- Born: 14 June 1932 Birmingham, England
- Died: 7 June 2008 (aged 75)
- Allegiance: United Kingdom
- Branch: Royal Air Force
- Service years: 1952-1972
- Rank: Flight lieutenant
- Commands: No 231 Operational Conversion Unit
- Conflicts: Mau Mau Uprising
- Alma mater: Yardley Grammar School

= Robert Richard Taylor =

British public administrator, airport manager and Royal Air Force officer

Sir Robert Richard Taylor, KCVO, OBE (1932–2008) was a British public administrator, airport manager and Royal Air Force officer.

Taylor was born on 14 June 1932 in Birmingham. After attending Yardley Grammar School, he joined the RAF in 1952 as a pilot, specialising in reconnaissance. He served in Egypt that year, and then in Kenya two years later (during the Mau Mau Uprising). In 1955, he became an instructor. And then spent spells in Canberra and Laarbruch until 1964, when he was posted in Singapore and promoted to Flight Lieutenant. After two years gathering intelligence in Borneo, he returned to Britain and then, in 1969, took command of No 231 Operational Conversion Unit in Canberra. He served there until 1972 and retired the following year, having been appointed a Member of the Order of the British Empire.

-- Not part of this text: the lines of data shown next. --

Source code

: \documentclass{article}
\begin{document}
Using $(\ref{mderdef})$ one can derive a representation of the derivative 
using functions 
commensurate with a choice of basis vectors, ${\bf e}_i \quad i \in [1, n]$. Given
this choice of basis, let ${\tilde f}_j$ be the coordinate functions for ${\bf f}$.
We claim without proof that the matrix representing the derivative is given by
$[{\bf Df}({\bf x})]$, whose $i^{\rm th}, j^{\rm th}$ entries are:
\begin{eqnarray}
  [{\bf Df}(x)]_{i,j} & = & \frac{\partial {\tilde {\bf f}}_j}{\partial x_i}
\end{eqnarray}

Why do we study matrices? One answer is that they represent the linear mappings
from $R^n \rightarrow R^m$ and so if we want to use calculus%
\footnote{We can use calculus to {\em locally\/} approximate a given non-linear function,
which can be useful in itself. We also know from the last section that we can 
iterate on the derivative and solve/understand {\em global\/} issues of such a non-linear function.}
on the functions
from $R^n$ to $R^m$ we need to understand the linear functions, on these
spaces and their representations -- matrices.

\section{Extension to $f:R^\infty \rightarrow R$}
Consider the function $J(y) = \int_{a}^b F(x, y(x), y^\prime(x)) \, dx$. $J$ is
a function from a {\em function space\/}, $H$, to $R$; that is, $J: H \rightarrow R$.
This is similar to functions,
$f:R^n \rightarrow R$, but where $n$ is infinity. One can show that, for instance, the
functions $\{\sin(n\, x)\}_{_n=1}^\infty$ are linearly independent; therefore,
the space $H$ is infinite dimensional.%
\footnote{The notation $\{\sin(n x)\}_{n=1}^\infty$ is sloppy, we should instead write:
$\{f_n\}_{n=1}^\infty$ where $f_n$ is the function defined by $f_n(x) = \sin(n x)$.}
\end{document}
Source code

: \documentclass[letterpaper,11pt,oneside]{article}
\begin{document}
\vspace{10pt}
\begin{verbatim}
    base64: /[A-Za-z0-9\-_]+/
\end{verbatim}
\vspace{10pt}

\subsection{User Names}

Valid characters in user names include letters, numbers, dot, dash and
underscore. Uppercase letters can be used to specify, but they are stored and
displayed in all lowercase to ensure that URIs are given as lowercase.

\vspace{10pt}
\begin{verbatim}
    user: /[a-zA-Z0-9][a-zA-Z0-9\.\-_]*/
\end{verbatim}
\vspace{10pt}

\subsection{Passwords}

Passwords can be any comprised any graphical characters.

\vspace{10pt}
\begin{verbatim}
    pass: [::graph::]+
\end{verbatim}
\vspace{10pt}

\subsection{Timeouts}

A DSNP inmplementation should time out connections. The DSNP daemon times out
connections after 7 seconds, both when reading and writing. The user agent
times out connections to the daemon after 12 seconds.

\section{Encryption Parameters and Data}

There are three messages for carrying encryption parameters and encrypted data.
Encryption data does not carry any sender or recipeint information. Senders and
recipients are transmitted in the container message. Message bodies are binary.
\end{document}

In 1974, Taylor became Assistant Director of Birmingham Airport, and was then its Director from 1974 to 1986 and its Managing Director from 1986 to 1994. During this period, he oversaw the airport's expansion, its transfer from direct municipal ownership, and the opening of its Eurohub terminal in 1991. He was promoted to Officer of the Order of the British Empire in 1989.

Taylor was appointed Lord Lieutenant of the West Midlands in 1993; and when he retired in 2006, he was appointed a Knight Commander of the Royal Victorian Order. He died on 7 June 2008.